- **Assignment**
Repeat each record exactly as written, and drop any images.

***** Records *****

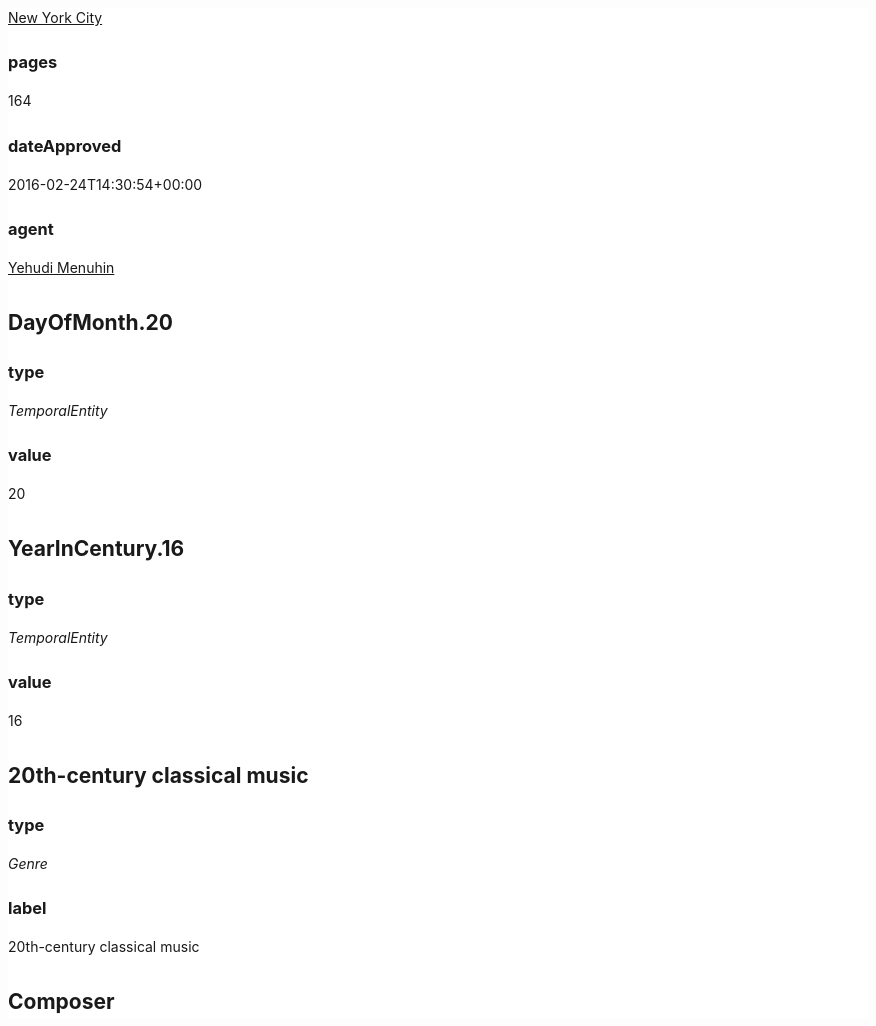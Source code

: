 
[New York City](#New-York-City)

### pages


164

### dateApproved


2016-02-24T14:30:54+00:00

### agent


[Yehudi Menuhin](#Yehudi-Menuhin)

## DayOfMonth.20

### type


*TemporalEntity*

### value


20

## YearInCentury.16

### type


*TemporalEntity*

### value


16

## 20th-century classical music

### type


*Genre*

### label


20th-century classical music

## Composer
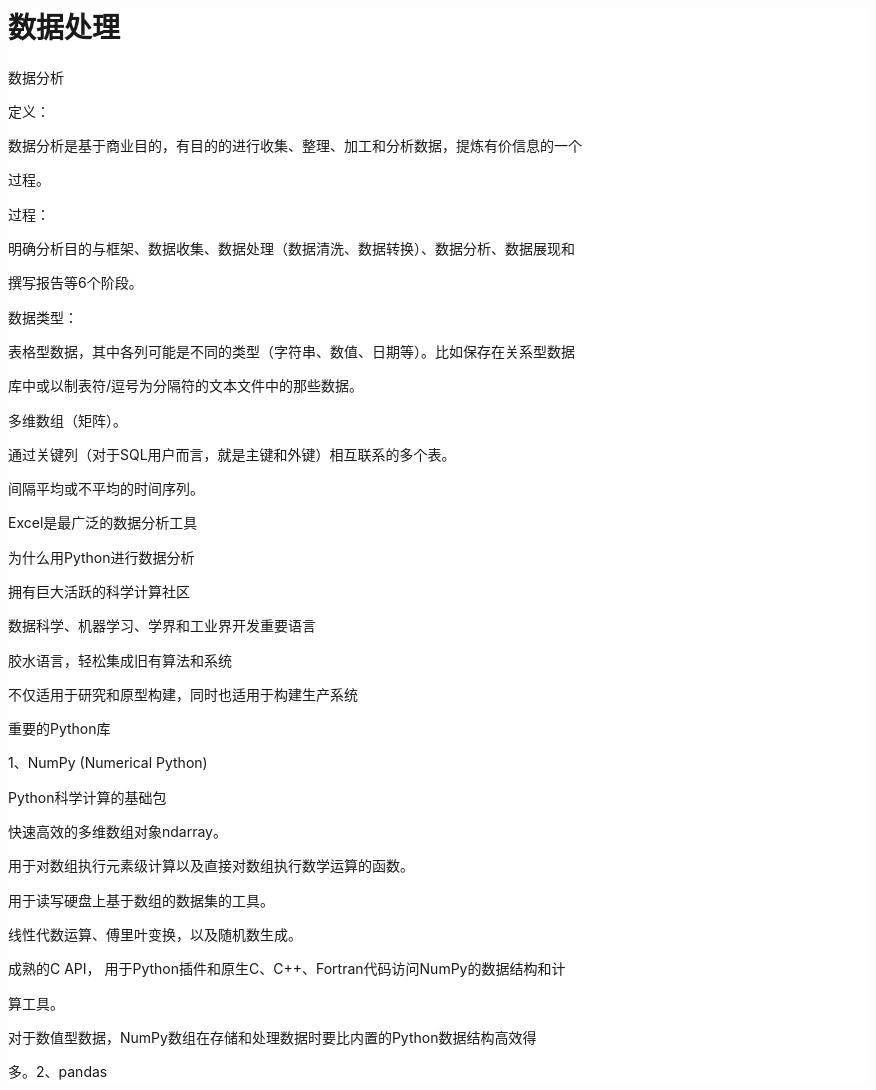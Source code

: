 # 数据处理





数据分析

定义：

数据分析是基于商业⽬的，有⽬的的进⾏收集、整理、加⼯和分析数据，提炼有价信息的⼀个

过程。

过程：

明确分析⽬的与框架、数据收集、数据处理（数据清洗、数据转换）、数据分析、数据展现和

撰写报告等6个阶段。

数据类型：

表格型数据，其中各列可能是不同的类型（字符串、数值、⽇期等）。⽐如保存在关系型数据

库中或以制表符/逗号为分隔符的⽂本⽂件中的那些数据。

多维数组（矩阵）。

通过关键列（对于SQL⽤户⽽⾔，就是主键和外键）相互联系的多个表。

间隔平均或不平均的时间序列。

Excel是最⼴泛的数据分析⼯具

为什么⽤Python进⾏数据分析

拥有巨⼤活跃的科学计算社区

数据科学、机器学习、学界和⼯业界开发重要语⾔

胶⽔语⾔，轻松集成旧有算法和系统

不仅适⽤于研究和原型构建，同时也适⽤于构建⽣产系统

重要的Python库 

1、NumPy (Numerical Python)

Python科学计算的基础包

快速⾼效的多维数组对象ndarray。

⽤于对数组执⾏元素级计算以及直接对数组执⾏数学运算的函数。

⽤于读写硬盘上基于数组的数据集的⼯具。

线性代数运算、傅⾥叶变换，以及随机数⽣成。

成熟的C API， ⽤于Python插件和原⽣C、C++、Fortran代码访问NumPy的数据结构和计

算⼯具。

对于数值型数据，NumPy数组在存储和处理数据时要⽐内置的Python数据结构⾼效得

多。2、pandas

*****

- **Result of this task**
Source code

: 
[New York City](#New-York-City)

### pages


164

### dateApproved


2016-02-24T14:30:54+00:00

### agent


[Yehudi Menuhin](#Yehudi-Menuhin)

## DayOfMonth.20

### type


*TemporalEntity*

### value


20

## YearInCentury.16

### type


*TemporalEntity*

### value


16

## 20th-century classical music

### type


*Genre*

### label


20th-century classical music

## Composer
Source code

: # 数据处理





数据分析

定义：

数据分析是基于商业⽬的，有⽬的的进⾏收集、整理、加⼯和分析数据，提炼有价信息的⼀个

过程。

过程：

明确分析⽬的与框架、数据收集、数据处理（数据清洗、数据转换）、数据分析、数据展现和

撰写报告等6个阶段。

数据类型：

表格型数据，其中各列可能是不同的类型（字符串、数值、⽇期等）。⽐如保存在关系型数据

库中或以制表符/逗号为分隔符的⽂本⽂件中的那些数据。

多维数组（矩阵）。

通过关键列（对于SQL⽤户⽽⾔，就是主键和外键）相互联系的多个表。

间隔平均或不平均的时间序列。

Excel是最⼴泛的数据分析⼯具

为什么⽤Python进⾏数据分析

拥有巨⼤活跃的科学计算社区

数据科学、机器学习、学界和⼯业界开发重要语⾔

胶⽔语⾔，轻松集成旧有算法和系统

不仅适⽤于研究和原型构建，同时也适⽤于构建⽣产系统

重要的Python库 

1、NumPy (Numerical Python)

Python科学计算的基础包

快速⾼效的多维数组对象ndarray。

⽤于对数组执⾏元素级计算以及直接对数组执⾏数学运算的函数。

⽤于读写硬盘上基于数组的数据集的⼯具。

线性代数运算、傅⾥叶变换，以及随机数⽣成。

成熟的C API， ⽤于Python插件和原⽣C、C++、Fortran代码访问NumPy的数据结构和计

算⼯具。

对于数值型数据，NumPy数组在存储和处理数据时要⽐内置的Python数据结构⾼效得

多。2、pandas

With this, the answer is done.